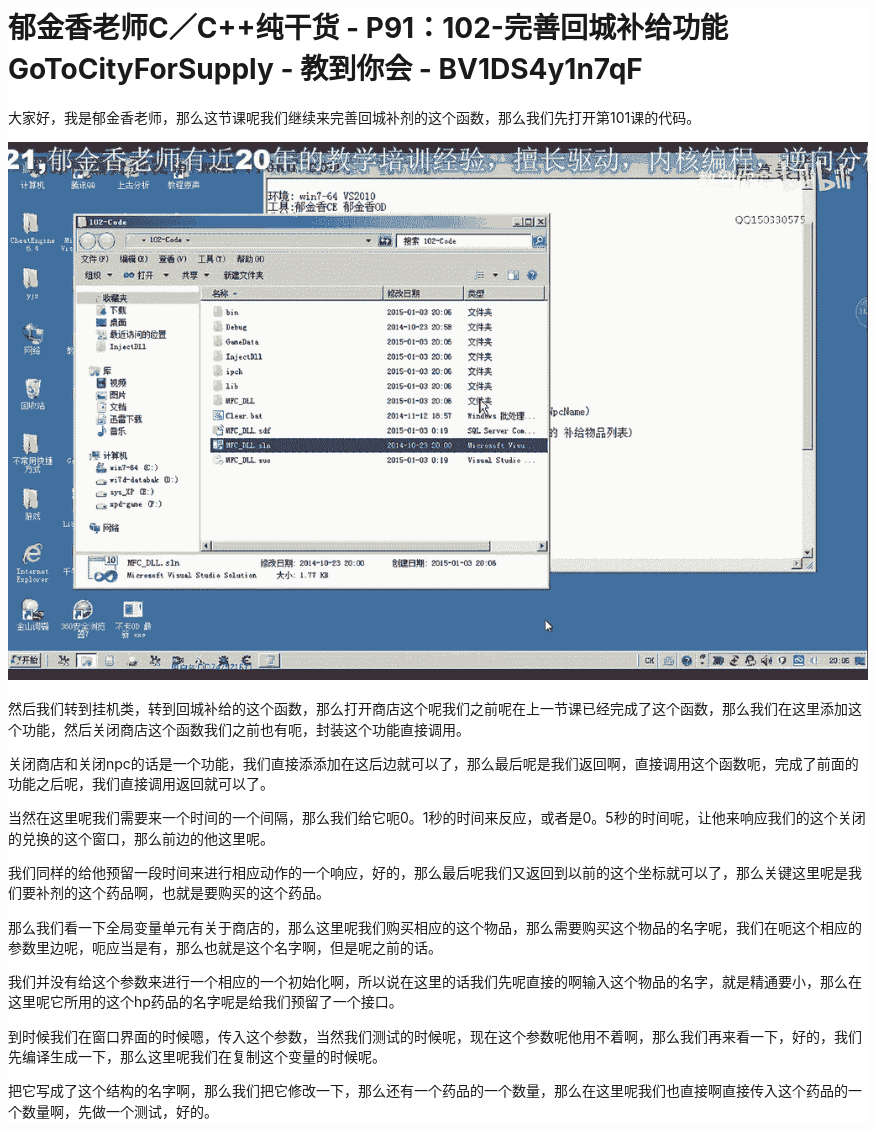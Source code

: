 # 郁金香老师C／C++纯干货 - P91：102-完善回城补给功能GoToCityForSupply - 教到你会 - BV1DS4y1n7qF

大家好，我是郁金香老师，那么这节课呢我们继续来完善回城补剂的这个函数，那么我们先打开第101课的代码。



![](img/a5def9fd477d6312272508f4acbf58a4_1.png)

然后我们转到挂机类，转到回城补给的这个函数，那么打开商店这个呢我们之前呢在上一节课已经完成了这个函数，那么我们在这里添加这个功能，然后关闭商店这个函数我们之前也有呃，封装这个功能直接调用。

关闭商店和关闭npc的话是一个功能，我们直接添添加在这后边就可以了，那么最后呢是我们返回啊，直接调用这个函数呃，完成了前面的功能之后呢，我们直接调用返回就可以了。

当然在这里呢我们需要来一个时间的一个间隔，那么我们给它呃0。1秒的时间来反应，或者是0。5秒的时间呢，让他来响应我们的这个关闭的兑换的这个窗口，那么前边的他这里呢。

我们同样的给他预留一段时间来进行相应动作的一个响应，好的，那么最后呢我们又返回到以前的这个坐标就可以了，那么关键这里呢是我们要补剂的这个药品啊，也就是要购买的这个药品。

那么我们看一下全局变量单元有关于商店的，那么这里呢我们购买相应的这个物品，那么需要购买这个物品的名字呢，我们在呃这个相应的参数里边呢，呃应当是有，那么也就是这个名字啊，但是呢之前的话。

我们并没有给这个参数来进行一个相应的一个初始化啊，所以说在这里的话我们先呢直接的啊输入这个物品的名字，就是精通要小，那么在这里呢它所用的这个hp药品的名字呢是给我们预留了一个接口。

到时候我们在窗口界面的时候嗯，传入这个参数，当然我们测试的时候呢，现在这个参数呢他用不着啊，那么我们再来看一下，好的，我们先编译生成一下，那么这里呢我们在复制这个变量的时候呢。

把它写成了这个结构的名字啊，那么我们把它修改一下，那么还有一个药品的一个数量，那么在这里呢我们也直接啊直接传入这个药品的一个数量啊，先做一个测试，好的。


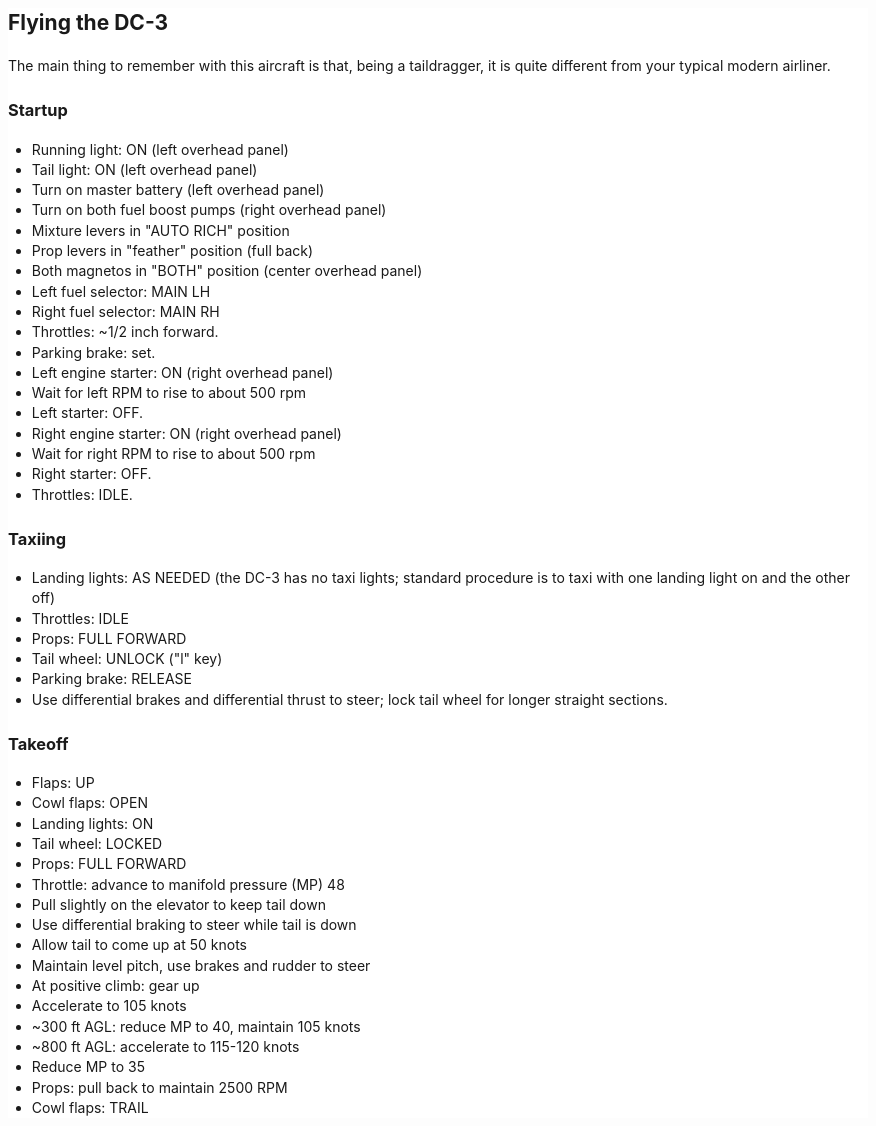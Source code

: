 ## Flying the DC-3

The main thing to remember with this aircraft is that, being a taildragger, it
is quite different from your typical modern airliner.

### Startup

- Running light: ON (left overhead panel)
- Tail light: ON (left overhead panel)
- Turn on master battery (left overhead panel)
- Turn on both fuel boost pumps (right overhead panel)
- Mixture levers in "AUTO RICH" position
- Prop levers in "feather" position (full back)
- Both magnetos in "BOTH" position (center overhead panel)
- Left fuel selector: MAIN LH
- Right fuel selector: MAIN RH
- Throttles: ~1/2 inch forward.
- Parking brake: set.
- Left engine starter: ON (right overhead panel)
- Wait for left RPM to rise to about 500 rpm
- Left starter: OFF.
- Right engine starter: ON (right overhead panel)
- Wait for right RPM to rise to about 500 rpm
- Right starter: OFF.
- Throttles: IDLE.

### Taxiing

- Landing lights: AS NEEDED (the DC-3 has no taxi lights; standard procedure is
  to taxi with one landing light on and the other off)
- Throttles: IDLE
- Props: FULL FORWARD
- Tail wheel: UNLOCK ("l" key)
- Parking brake: RELEASE
- Use differential brakes and differential thrust to steer; lock tail wheel for
  longer straight sections.

### Takeoff

- Flaps: UP
- Cowl flaps: OPEN
- Landing lights: ON
- Tail wheel: LOCKED
- Props: FULL FORWARD
- Throttle: advance to manifold pressure (MP) 48
- Pull slightly on the elevator to keep tail down
- Use differential braking to steer while tail is down
- Allow tail to come up at 50 knots
- Maintain level pitch, use brakes and rudder to steer
- At positive climb: gear up
- Accelerate to 105 knots
- ~300 ft AGL: reduce MP to 40, maintain 105 knots
- ~800 ft AGL: accelerate to 115-120 knots
- Reduce MP to 35
- Props: pull back to maintain 2500 RPM
- Cowl flaps: TRAIL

TO DO >> From the records above, transcribe exactly the lines starting at the one containing "教到你会 - BV1DS4y1n7qF" and ending at the one containing "- Left starter: OFF.". Skip the pictures.

TASK RESPONSE >>
: # 郁金香老师C／C++纯干货 - P91：102-完善回城补给功能GoToCityForSupply - 教到你会 - BV1DS4y1n7qF

大家好，我是郁金香老师，那么这节课呢我们继续来完善回城补剂的这个函数，那么我们先打开第101课的代码。



![](img/a5def9fd477d6312272508f4acbf58a4_1.png)

然后我们转到挂机类，转到回城补给的这个函数，那么打开商店这个呢我们之前呢在上一节课已经完成了这个函数，那么我们在这里添加这个功能，然后关闭商店这个函数我们之前也有呃，封装这个功能直接调用。

关闭商店和关闭npc的话是一个功能，我们直接添添加在这后边就可以了，那么最后呢是我们返回啊，直接调用这个函数呃，完成了前面的功能之后呢，我们直接调用返回就可以了。

当然在这里呢我们需要来一个时间的一个间隔，那么我们给它呃0。1秒的时间来反应，或者是0。5秒的时间呢，让他来响应我们的这个关闭的兑换的这个窗口，那么前边的他这里呢。

我们同样的给他预留一段时间来进行相应动作的一个响应，好的，那么最后呢我们又返回到以前的这个坐标就可以了，那么关键这里呢是我们要补剂的这个药品啊，也就是要购买的这个药品。

那么我们看一下全局变量单元有关于商店的，那么这里呢我们购买相应的这个物品，那么需要购买这个物品的名字呢，我们在呃这个相应的参数里边呢，呃应当是有，那么也就是这个名字啊，但是呢之前的话。

我们并没有给这个参数来进行一个相应的一个初始化啊，所以说在这里的话我们先呢直接的啊输入这个物品的名字，就是精通要小，那么在这里呢它所用的这个hp药品的名字呢是给我们预留了一个接口。

到时候我们在窗口界面的时候嗯，传入这个参数，当然我们测试的时候呢，现在这个参数呢他用不着啊，那么我们再来看一下，好的，我们先编译生成一下，那么这里呢我们在复制这个变量的时候呢。

把它写成了这个结构的名字啊，那么我们把它修改一下，那么还有一个药品的一个数量，那么在这里呢我们也直接啊直接传入这个药品的一个数量啊，先做一个测试，好的。


Source code

: ## Flying the DC-3

The main thing to remember with this aircraft is that, being a taildragger, it
is quite different from your typical modern airliner.

### Startup

- Running light: ON (left overhead panel)
- Tail light: ON (left overhead panel)
- Turn on master battery (left overhead panel)
- Turn on both fuel boost pumps (right overhead panel)
- Mixture levers in "AUTO RICH" position
- Prop levers in "feather" position (full back)
- Both magnetos in "BOTH" position (center overhead panel)
- Left fuel selector: MAIN LH
- Right fuel selector: MAIN RH
- Throttles: ~1/2 inch forward.
- Parking brake: set.
- Left engine starter: ON (right overhead panel)
- Wait for left RPM to rise to about 500 rpm
- Left starter: OFF.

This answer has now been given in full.